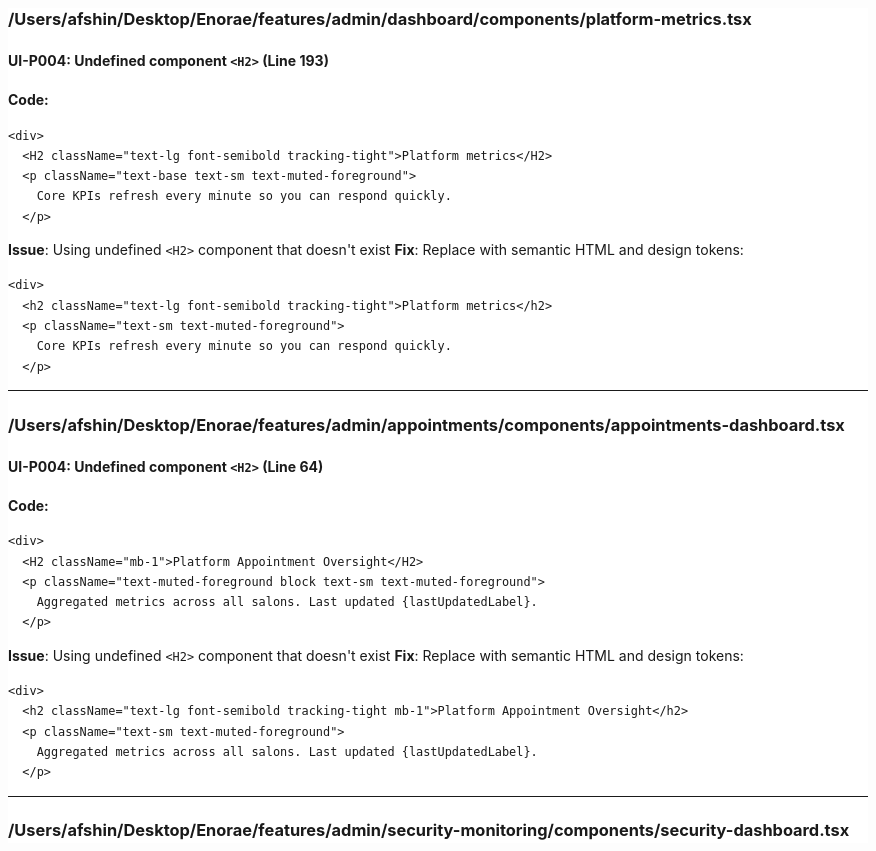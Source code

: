 
### /Users/afshin/Desktop/Enorae/features/admin/dashboard/components/platform-metrics.tsx

#### UI-P004: Undefined component `<H2>` (Line 193)
**Code:**
```tsx
<div>
  <H2 className="text-lg font-semibold tracking-tight">Platform metrics</H2>
  <p className="text-base text-sm text-muted-foreground">
    Core KPIs refresh every minute so you can respond quickly.
  </p>
```
**Issue**: Using undefined `<H2>` component that doesn't exist
**Fix**:
Replace with semantic HTML and design tokens:
```tsx
<div>
  <h2 className="text-lg font-semibold tracking-tight">Platform metrics</h2>
  <p className="text-sm text-muted-foreground">
    Core KPIs refresh every minute so you can respond quickly.
  </p>
```

---

### /Users/afshin/Desktop/Enorae/features/admin/appointments/components/appointments-dashboard.tsx

#### UI-P004: Undefined component `<H2>` (Line 64)
**Code:**
```tsx
<div>
  <H2 className="mb-1">Platform Appointment Oversight</H2>
  <p className="text-muted-foreground block text-sm text-muted-foreground">
    Aggregated metrics across all salons. Last updated {lastUpdatedLabel}.
  </p>
```
**Issue**: Using undefined `<H2>` component that doesn't exist
**Fix**:
Replace with semantic HTML and design tokens:
```tsx
<div>
  <h2 className="text-lg font-semibold tracking-tight mb-1">Platform Appointment Oversight</h2>
  <p className="text-sm text-muted-foreground">
    Aggregated metrics across all salons. Last updated {lastUpdatedLabel}.
  </p>
```

---

### /Users/afshin/Desktop/Enorae/features/admin/security-monitoring/components/security-dashboard.tsx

Description of the task> For the data above, return an exact copy that contains no pictures.

Answer section>
Source code

: 
### /Users/afshin/Desktop/Enorae/features/admin/dashboard/components/platform-metrics.tsx

#### UI-P004: Undefined component `<H2>` (Line 193)
**Code:**
```tsx
<div>
  <H2 className="text-lg font-semibold tracking-tight">Platform metrics</H2>
  <p className="text-base text-sm text-muted-foreground">
    Core KPIs refresh every minute so you can respond quickly.
  </p>
```
**Issue**: Using undefined `<H2>` component that doesn't exist
**Fix**:
Replace with semantic HTML and design tokens:
```tsx
<div>
  <h2 className="text-lg font-semibold tracking-tight">Platform metrics</h2>
  <p className="text-sm text-muted-foreground">
    Core KPIs refresh every minute so you can respond quickly.
  </p>
```

---

### /Users/afshin/Desktop/Enorae/features/admin/appointments/components/appointments-dashboard.tsx

#### UI-P004: Undefined component `<H2>` (Line 64)
**Code:**
```tsx
<div>
  <H2 className="mb-1">Platform Appointment Oversight</H2>
  <p className="text-muted-foreground block text-sm text-muted-foreground">
    Aggregated metrics across all salons. Last updated {lastUpdatedLabel}.
  </p>
```
**Issue**: Using undefined `<H2>` component that doesn't exist
**Fix**:
Replace with semantic HTML and design tokens:
```tsx
<div>
  <h2 className="text-lg font-semibold tracking-tight mb-1">Platform Appointment Oversight</h2>
  <p className="text-sm text-muted-foreground">
    Aggregated metrics across all salons. Last updated {lastUpdatedLabel}.
  </p>
```

---

### /Users/afshin/Desktop/Enorae/features/admin/security-monitoring/components/security-dashboard.tsx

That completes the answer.